溺愛婚約者と秘密の約束と甘い媚薬を
「それで、柊の大切な話しって何?」
少し不安そうに眉を下げ、風香は柊に問いかけた。柊は意を決して風香に話し始めた。
「風香の友達の美鈴さんについての話なんだ」
「え?美鈴?………美鈴がどうしたの?」
予想外の話題だったのだろう。
風香はキョトンとした様子で柊を見た。けれど、柊は表情や声のトーンを変えずに話し続けた。
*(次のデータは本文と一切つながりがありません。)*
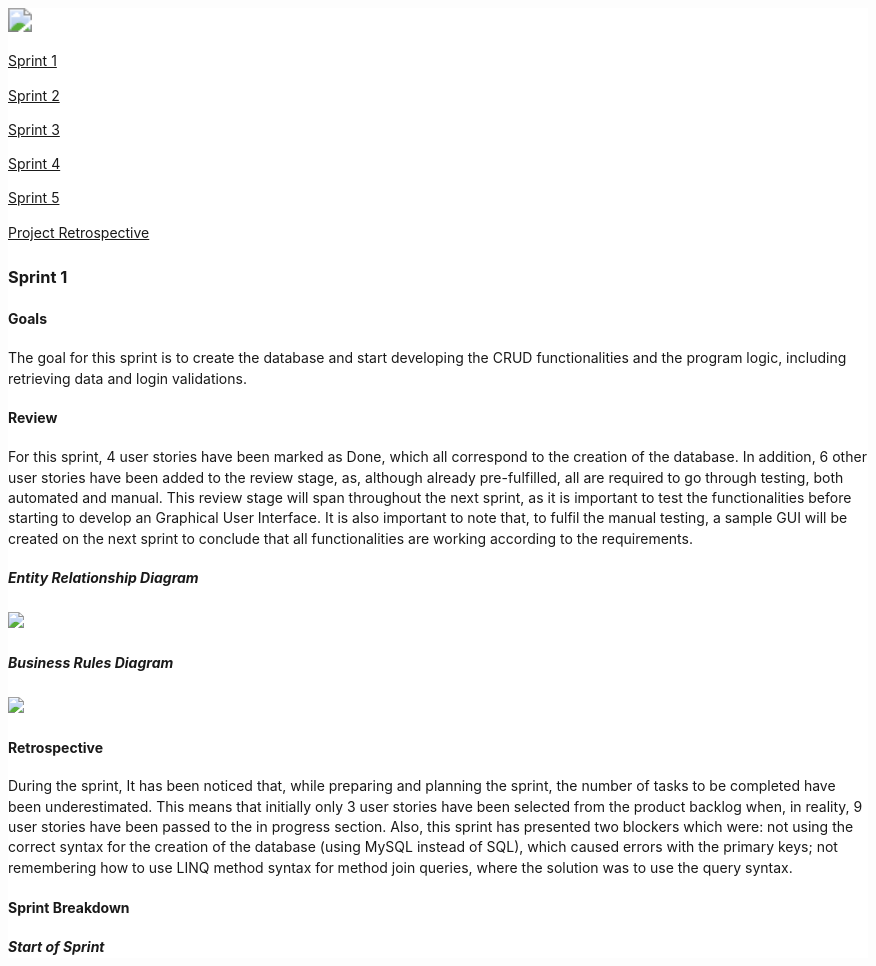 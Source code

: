 
<img src="https://github.com/diogomatos97/Project/blob/WIP/images/85b65f62-63ca-44d6-b8cd-4315d8805817_200x200.png" style="zoom: 150%;" />

[Sprint 1](#sprint-1)

[Sprint 2](#sprint-2)

[Sprint 3](#sprint-3)

[Sprint 4](#sprint-4)

[Sprint 5](#sprint-5)

[Project Retrospective](#Project-Retrospective)



### Sprint 1

#### Goals

The goal for this sprint is to create the database and start developing the CRUD functionalities and the program logic, including retrieving data and login validations.

#### Review

For this sprint, 4 user stories have been marked as Done, which all correspond to the creation of the database. In addition, 6 other user stories have been added to the review stage, as, although already pre-fulfilled, all are required to go through testing, both automated and manual. This review stage will span throughout the next sprint, as it is important to test the functionalities before starting to develop an Graphical User Interface. It is also important to note that, to fulfil the manual testing, a sample GUI will be created on the next sprint to conclude that all functionalities are working according to the requirements.

##### Entity Relationship Diagram

![](https://github.com/diogomatos97/Project/blob/WIP/images/erd.PNG)

##### Business Rules Diagram

![](https://github.com/diogomatos97/Project/blob/WIP/images/BusinessRules.png)

#### Retrospective

During the sprint, It has been noticed that, while preparing and planning the sprint, the number of tasks to be completed have been underestimated. This means that initially only 3 user stories have been selected from the product backlog when, in reality, 9 user stories have been passed to the in progress section. Also, this sprint has presented two blockers which were: not using the correct syntax for the creation of the database (using MySQL instead of SQL), which caused errors with the primary keys; not remembering how to use LINQ method syntax for method join queries, where the solution was to use the query syntax. 

#### Sprint Breakdown

##### Start of Sprint
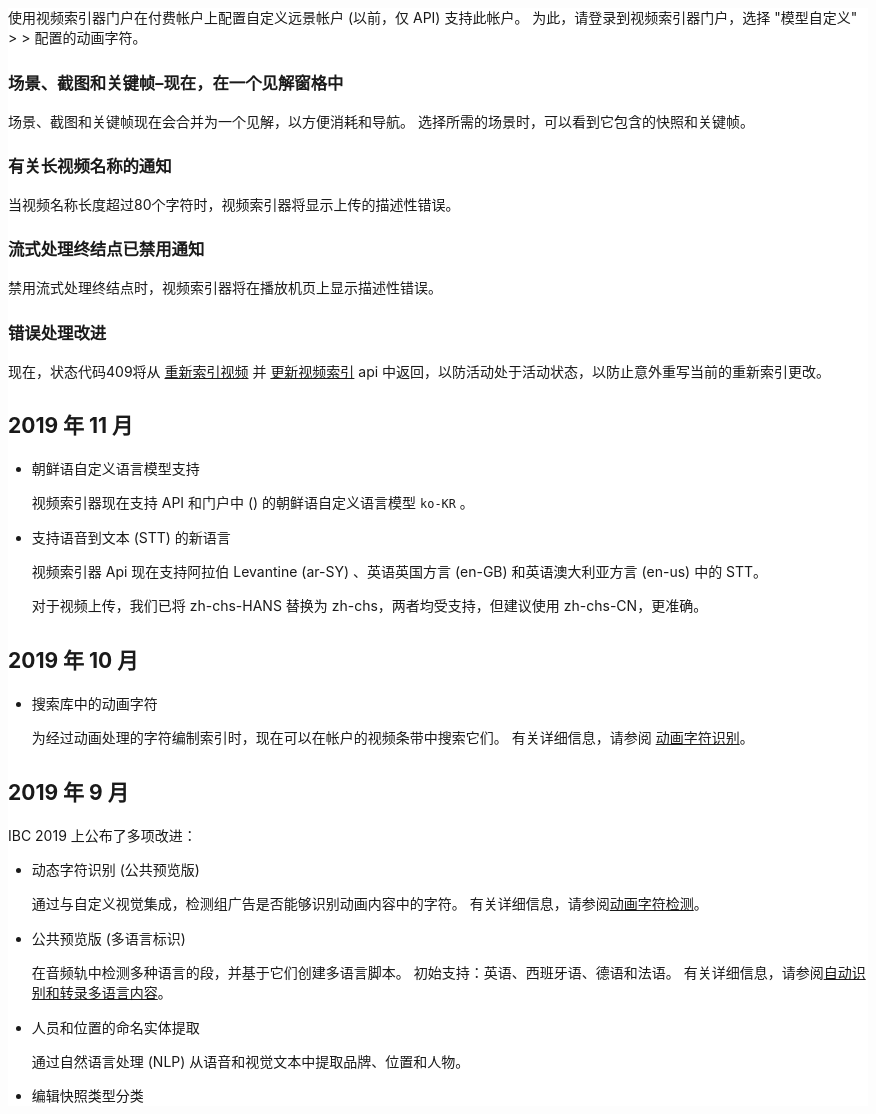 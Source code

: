 使用视频索引器门户在付费帐户上配置自定义远景帐户 (以前，仅 API) 支持此帐户。 为此，请登录到视频索引器门户，选择 "模型自定义" > > 配置的动画字符。 

### <a name="scenes-shots-and-keyframes--now-in-one-insight-pane"></a>场景、截图和关键帧–现在，在一个见解窗格中

场景、截图和关键帧现在会合并为一个见解，以方便消耗和导航。 选择所需的场景时，可以看到它包含的快照和关键帧。 

### <a name="notification-about-a-long-video-name"></a>有关长视频名称的通知

当视频名称长度超过80个字符时，视频索引器将显示上传的描述性错误。

### <a name="streaming-endpoint-is-disabled-notification"></a>流式处理终结点已禁用通知

禁用流式处理终结点时，视频索引器将在播放机页上显示描述性错误。

### <a name="error-handling-improvement"></a>错误处理改进

现在，状态代码409将从 [重新索引视频](https://api-portal.videoindexer.ai/docs/services/Operations/operations/Re-Index-Video?https://api-portal.videoindexer.ai/docs/services/Operations/operations/Re-Index-Video?) 并 [更新视频索引](https://api-portal.videoindexer.ai/docs/services/Operations/operations/Update-Video-Index?) api 中返回，以防活动处于活动状态，以防止意外重写当前的重新索引更改。

## <a name="november-2019"></a>2019 年 11 月
 
* 朝鲜语自定义语言模型支持

    视频索引器现在支持 API 和门户中 () 的朝鲜语自定义语言模型 `ko-KR` 。 
* 支持语音到文本 (STT) 的新语言

    视频索引器 Api 现在支持阿拉伯 Levantine (ar-SY) 、英语英国方言 (en-GB) 和英语澳大利亚方言 (en-us) 中的 STT。
    
    对于视频上传，我们已将 zh-chs-HANS 替换为 zh-chs，两者均受支持，但建议使用 zh-chs-CN，更准确。
    
## <a name="october-2019"></a>2019 年 10 月
 
* 搜索库中的动画字符

    为经过动画处理的字符编制索引时，现在可以在帐户的视频条带中搜索它们。 有关详细信息，请参阅 [动画字符识别](animated-characters-recognition.md)。

## <a name="september-2019"></a>2019 年 9 月
 
IBC 2019 上公布了多项改进：
 
* 动态字符识别 (公共预览版) 

    通过与自定义视觉集成，检测组广告是否能够识别动画内容中的字符。 有关详细信息，请参阅[动画字符检测](animated-characters-recognition.md)。
* 公共预览版 (多语言标识) 

    在音频轨中检测多种语言的段，并基于它们创建多语言脚本。 初始支持：英语、西班牙语、德语和法语。 有关详细信息，请参阅[自动识别和转录多语言内容](multi-language-identification-transcription.md)。
* 人员和位置的命名实体提取

    通过自然语言处理 (NLP) 从语音和视觉文本中提取品牌、位置和人物。
* 编辑快照类型分类
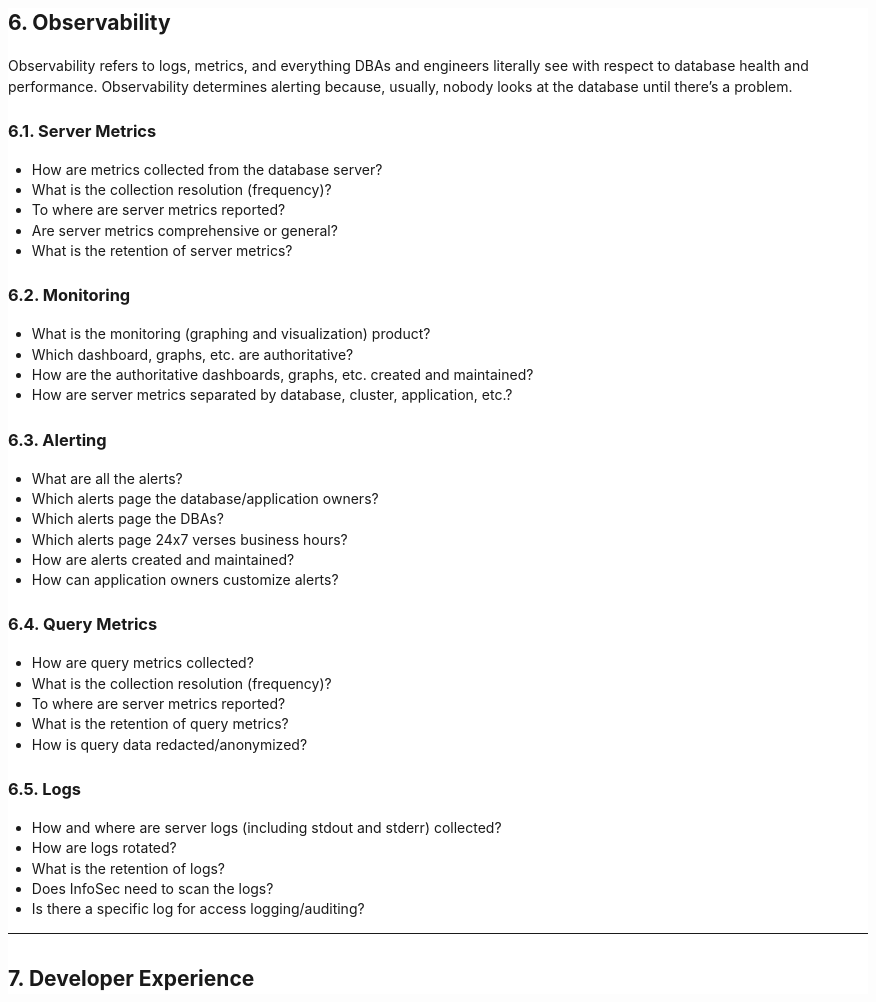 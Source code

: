 ## 6. Observability

Observability refers to logs, metrics, and everything DBAs and engineers literally see with respect to database health and performance.
Observability determines alerting because, usually, nobody looks at the database until there’s a problem.

### 6.1. Server Metrics

* How are metrics collected from the database server?
* What is the collection resolution (frequency)?
* To where are server metrics reported?
* Are server metrics comprehensive or general?
* What is the retention of server metrics?

### 6.2. Monitoring

* What is the monitoring (graphing and visualization) product?
* Which dashboard, graphs, etc. are authoritative?
* How are the authoritative dashboards, graphs, etc. created and maintained?
* How are server metrics separated by database, cluster, application, etc.?

### 6.3. Alerting

* What are all the alerts?
* Which alerts page the database/application owners?
* Which alerts page the DBAs?
* Which alerts page 24x7 verses business hours?
* How are alerts created and maintained?
* How can application owners customize alerts?

### 6.4. Query Metrics

* How are query metrics collected?
* What is the collection resolution (frequency)?
* To where are server metrics reported?
* What is the retention of query metrics?
* How is query data redacted/anonymized?

### 6.5. Logs

* How and where are server logs (including stdout and stderr) collected?
* How are logs rotated?
* What is the retention of logs?
* Does InfoSec need to scan the logs?
* Is there a specific log for access logging/auditing?

---

## 7. Developer Experience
「久遠美鈴は、違法薬物の売買、売春行為や斡旋など違法行為を繰り返している。そのために、俺は彼女の周囲を探っていたんだ」
「………ぇ…………」
風香の顔色が変わった。
口元がひきつり、瞳は揺れていた。
そんな彼女を無言で見つめ続ける事が出来ず、柊は更に話を進めた。
「そして、彼女は多額の借金があり………風香の宝石を狙っていると情報があったんだ。だから…………」
「な、何言ってるの、柊………。そ、そんなはずないじゃない!冗談でも美鈴の事をそんな風に言った私だって怒るよ」
ひきつった笑みを浮かべ、そう反論する風香に柊はゆっくりと首を横に振った。
「冗談でも嘘でもないんだ。美鈴さんは風香の宝石を狙っている。それは本当なんだ」
「うそ………嘘よ!そんなこと、美鈴がそんな事するはずないよ?だって、いつも優しくてかっこよくて、私の大好きな友達なんだよ?……そんなはずない!」
「風香ちゃん………」
動揺し大きな声を出して、そう反論する。瞳は涙を浮かべ、口元は泣きそうになるのをこらえている。けれど、視線と眉だけは柊を睨み付けていた。